Backyard goldmine said:


> ha. That’s funny.  I couldn’t remember the name of it so I didn’t mention it.  That’s what I soaked them in.  It wasn’t pure. I diluted it quite a bit so I could soak a bunch of them at a time.   Off hand, you wouldn’t know how many different sizes listerine bottle there are so you?  I have 4 of them.  A one ounce up to, I don’t know, an 8 ounce size.


I use KK straight. They had lots of sizes of listerine. The 14 oz is a big one. Not sure how many. 
ROBBYBOBBY64.


----------



## Backyard goldmine (Feb 16, 2021)

ROBBYBOBBY64 said:


> I use KK straight. They had lots of sizes of listerine. The 14 oz is a big one. Not sure how many.
> ROBBYBOBBY64.


I’ll try it straight next.  Thanks.


----------



## ROBBYBOBBY64 (Feb 16, 2021)

I have found that what ever muriatic acid won't take out, acetone will. Both are beasts be cautious. 
ROBBYBOBBY64.


----------



## Backyard goldmine (Feb 16, 2021)

ROBBYBOBBY64 said:


> I have found that what ever muriatic acid won't take out, acetone will. Both are beasts be cautious.
> ROBBYBOBBY64.


Yes. I will definitely be careful.  I’m the one that will bleach stain my shirt every time I touch bleach so if I use them I’ll definitely be careful.


----------



## TxBottleDigger (Mar 18, 2021)

*My Advice:*​*1. NEVER *use water that is hard. Hard water contains minerals. Two problems arise when using water that is hard are; * 1. *Increased agitation against glass and brush which can cause scratching. *2.* Mineral buildup which can cause staining when the water evaporates. If you have ever worn glasses, gotten water on them, and have let it dry, you may have noticed that white spots appeared.
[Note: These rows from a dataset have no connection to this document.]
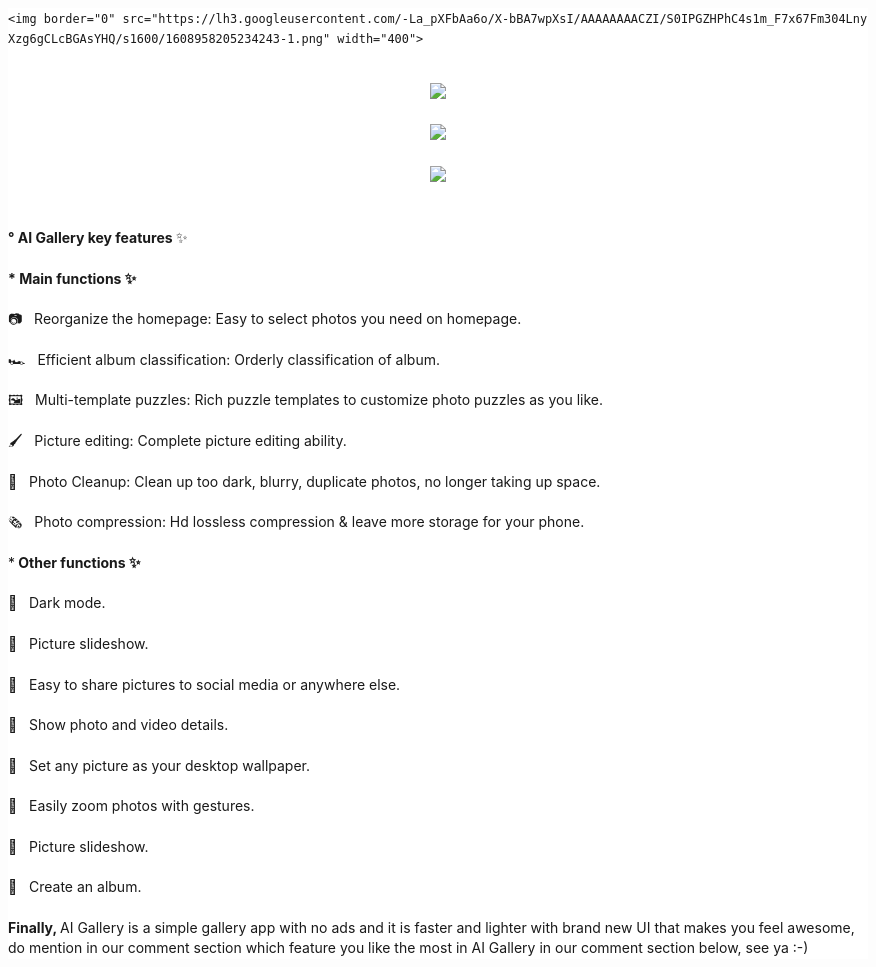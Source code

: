     <img border="0" src="https://lh3.googleusercontent.com/-La_pXFbAa6o/X-bBA7wpXsI/AAAAAAAACZI/S0IPGZHPhC4s1m_F7x67Fm304LnyXzg6gCLcBGAsYHQ/s1600/1608958205234243-1.png" width="400">
  </a>
</div></b></div><div><b><br></b></div><div><b><div class="separator" style="clear: both; text-align: center;">
  <a href="https://lh3.googleusercontent.com/-T5fGKTL3M10/X-bA_EcLwBI/AAAAAAAACZE/oKc8CT4N08UVqjEY1d18NXCcu0ae1PIXwCLcBGAsYHQ/s1600/1608958199081167-2.png" imageanchor="1" style="margin-left: 1em; margin-right: 1em;">
    <img border="0" src="https://lh3.googleusercontent.com/-T5fGKTL3M10/X-bA_EcLwBI/AAAAAAAACZE/oKc8CT4N08UVqjEY1d18NXCcu0ae1PIXwCLcBGAsYHQ/s1600/1608958199081167-2.png" width="400">
  </a>
</div><br></b></div><div><b><div class="separator" style="clear: both; text-align: center;">
  <a href="https://lh3.googleusercontent.com/-c9HIRJrSEy8/X-bA9uW0UQI/AAAAAAAACZA/4lw8HT6Zz-Yke-BMGrt6W0X4gICF4YaDACLcBGAsYHQ/s1600/1608958193056819-3.png" imageanchor="1" style="margin-left: 1em; margin-right: 1em;">
    <img border="0" src="https://lh3.googleusercontent.com/-c9HIRJrSEy8/X-bA9uW0UQI/AAAAAAAACZA/4lw8HT6Zz-Yke-BMGrt6W0X4gICF4YaDACLcBGAsYHQ/s1600/1608958193056819-3.png" width="400">
  </a>
</div><br></b></div><div><b><div class="separator" style="clear: both; text-align: center;">
  <a href="https://lh3.googleusercontent.com/-x33DPKEizLQ/X-bA8JJI47I/AAAAAAAACY8/9SfolS6NYTgU0s9sFtHoJCgFJm-mgMVrQCLcBGAsYHQ/s1600/1608958186024900-4.png" imageanchor="1" style="margin-left: 1em; margin-right: 1em;">
    <img border="0" src="https://lh3.googleusercontent.com/-x33DPKEizLQ/X-bA8JJI47I/AAAAAAAACY8/9SfolS6NYTgU0s9sFtHoJCgFJm-mgMVrQCLcBGAsYHQ/s1600/1608958186024900-4.png" width="400">
  </a>
</div><br></b></div><div><br></div><div><b>° AI Gallery key features </b>✨</div><div><br></div><div><b>* Main functions ✨</b></div><div><br></div><div><div>📷&nbsp; &nbsp;Reorganize the homepage: Easy to select photos you need on homepage.</div><div><br></div><div>🏎&nbsp; &nbsp;Efficient album classification: Orderly classification of album.</div><div><br></div><div>🖼&nbsp; &nbsp;Multi-template puzzles: Rich puzzle templates to customize photo puzzles as you like.</div><div><br></div><div>🖌&nbsp; &nbsp;Picture editing: Complete picture editing ability.</div><div><br></div><div>🧹&nbsp; &nbsp;Photo Cleanup: Clean up too dark, blurry, duplicate photos, no longer taking up space.</div><div><br></div><div>🗞&nbsp; &nbsp;Photo compression: Hd lossless compression &amp; leave more storage for your phone.</div></div><div><br></div><div>*<b> Other functions ✨</b></div><div><b><br></b></div><div><div>🌟&nbsp; &nbsp;Dark mode.</div><div><br></div><div>🌟&nbsp; &nbsp;Picture slideshow.</div><div><br></div><div>🌟&nbsp; &nbsp;Easy to share pictures to social media or anywhere else.</div><div><br></div><div>🌟&nbsp; &nbsp;Show photo and video details.</div><div><br></div><div>🌟&nbsp; &nbsp;Set any picture as your desktop wallpaper.</div><div><br></div><div>🌟&nbsp; &nbsp;Easily zoom photos with gestures.</div><div><br></div><div>🌟&nbsp; &nbsp;Picture slideshow.</div><div><br></div><div>🌟&nbsp; &nbsp;Create an album.</div></div><div><b><br></b></div><div><b>Finally, </b>AI Gallery is a simple gallery app with no ads and it is faster and lighter with brand new UI that makes you feel awesome, do mention in our comment section which feature you like the most in AI Gallery in our comment section below, see ya :-)</div>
This is the aftermath of the drying of mineral containing water on glass. Use distilled water or filtered tap water to avoid these problems. *2. *Use room temperature water to prevent cracks or bruises. No extreme hots and no extreme colds. *3**. *Be selective about your brushes. Use soft bristled bottle brushes and toothbrushes. Do not use sponges and *ESPECIALLY NOT* scouring pads as they are used for hard surfaces and not glass. Using a scouring pad could result in the scratching of the glass.

*Advanced Cleaning*​
Sometimes bottles will have "sickness" on them. This is natural decomposition process of glass due to



minerals/water. Many times, a bottle tumbler machine is required to remove the sickness. I recommend the Jar Doctor. He sells tumblers and also sells cut pieces of copper for the tumbling process. Of course, you can cut your own pieces of copper but I recommend buying from the Jar Doctor as it is the easier choice and he has been doing it for quite along time. He knows how to do it properly.
Hope this helps.
Sincerely,
TxBottleDigger



​


----------